(Beginning of Data in this exercise)

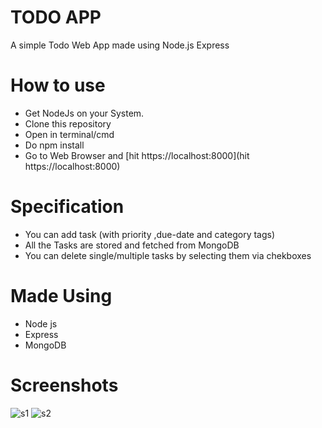# TODO APP
A simple Todo Web App made using Node.js Express

# How to use
* Get NodeJs on your System.
* Clone this repository
* Open in terminal/cmd
* Do npm install
* Go to Web Browser and [hit https://localhost:8000](hit https://localhost:8000)

# Specification
* You can add task (with priority ,due-date and category tags)
* All the Tasks are stored and fetched from MongoDB
* You can delete single/multiple tasks by selecting them via chekboxes

# Made Using 
* Node js
* Express
* MongoDB

# Screenshots
![s1](https://github.com/patelsmuseum/to-do-nodejs/assets/109903063/c222977b-1f94-42ad-81c0-a8c82986fdcf)
![s2](https://github.com/patelsmuseum/to-do-nodejs/assets/109903063/777a60ad-9ca1-439c-8494-196f532f5a84)
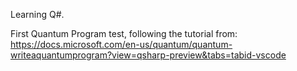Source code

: Learning Q#.

First Quantum Program test, following the tutorial from: https://docs.microsoft.com/en-us/quantum/quantum-writeaquantumprogram?view=qsharp-preview&tabs=tabid-vscode
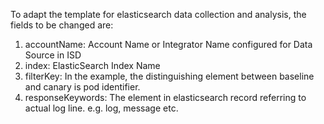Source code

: To adapt the template for elasticsearch data collection and analysis, the fields to be changed are:

1. accountName: Account Name or Integrator Name configured for Data Source in ISD
2. index: ElasticSearch Index Name
3. filterKey: In the example, the distinguishing element between baseline and canary is pod identifier.
4. responseKeywords: The element in elasticsearch record referring to actual log line. e.g. log, message etc.
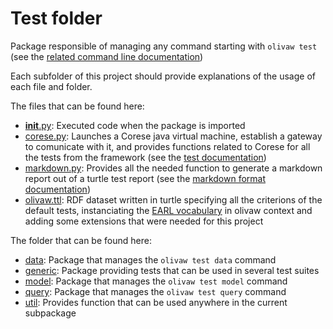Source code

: # Test folder

Package responsible of managing any command starting with `olivaw test` (see the [related command line documentation](../docs/commands.md#olivaw-test))

Each subfolder of this project should provide explanations of the usage of each file and folder.

The files that can be found here:

* [__init__.py](./__init__.py): Executed code when the package is imported
* [corese.py](./corese.py): Launches a Corese java virtual machine, establish a gateway to comunicate with it, and provides functions related to Corese for all the tests from the framework (see the [test documentation](../../docs/tests.md))
* [markdown.py](./markdown.py): Provides all the needed function to generate a markdown report out of a turtle test report (see the [markdown format documentation](../../docs/tests.md#12-markdown-format))
* [olivaw.ttl](./olivaw.ttl): RDF dataset written in turtle specifying all the criterions of the default tests, instanciating the [EARL vocabulary](https://www.w3.org/TR/EARL10-Schema/) in olivaw context and adding some extensions that were needed for this project

The folder that can be found here:

* [data](./data/): Package that manages the `olivaw test data` command
* [generic](./generic/): Package providing tests that can be used in several test suites
* [model](./model/): Package that manages the `olivaw test model` command
* [query](./query/): Package that manages the `olivaw test query` command
* [util](./util/): Provides function that can be used anywhere in the current subpackage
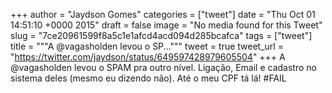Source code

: 
+++
author = "Jaydson Gomes"
categories = ["tweet"]
date = "Thu Oct 01 14:51:10 +0000 2015"
draft = false
image = "No media found for this Tweet"
slug = "7ce20961599f8a5c1e1afcd4acd094d285bcafca"
tags = ["tweet"]
title = """A @vagasholden levou o SP..."""
tweet = true
tweet_url = "https://twitter.com/jaydson/status/649597428979605504"
+++
A @vagasholden levou o SPAM pra outro nível. Ligação, Email e cadastro no sistema deles (mesmo eu dizendo não). Até o meu CPF tá lá! #FAIL
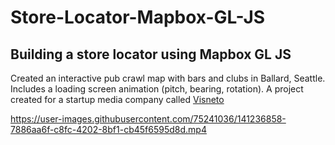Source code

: # Store-Locator-Mapbox-GL-JS

## Building a store locator using Mapbox GL JS
Created an interactive pub crawl map with bars and clubs in Ballard, Seattle. Includes a loading screen animation (pitch, bearing, rotation). A project created for a startup media company called [Visneto](https://www.visnetomedia.com/) 

https://user-images.githubusercontent.com/75241036/141236858-7886aa6f-c8fc-4202-8bf1-cb45f6595d8d.mp4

(End of Data in this exercise)

▸ Assigned task: This exercise asks for an exact copy of the lines from the first one in the data through the line that contains "fetched from MongoDB", pictures excluded.

▸ Solution for this problem:
# TODO APP
A simple Todo Web App made using Node.js Express

# How to use
* Get NodeJs on your System.
* Clone this repository
* Open in terminal/cmd
* Do npm install
* Go to Web Browser and [hit https://localhost:8000](hit https://localhost:8000)

# Specification
* You can add task (with priority ,due-date and category tags)
* All the Tasks are stored and fetched from MongoDB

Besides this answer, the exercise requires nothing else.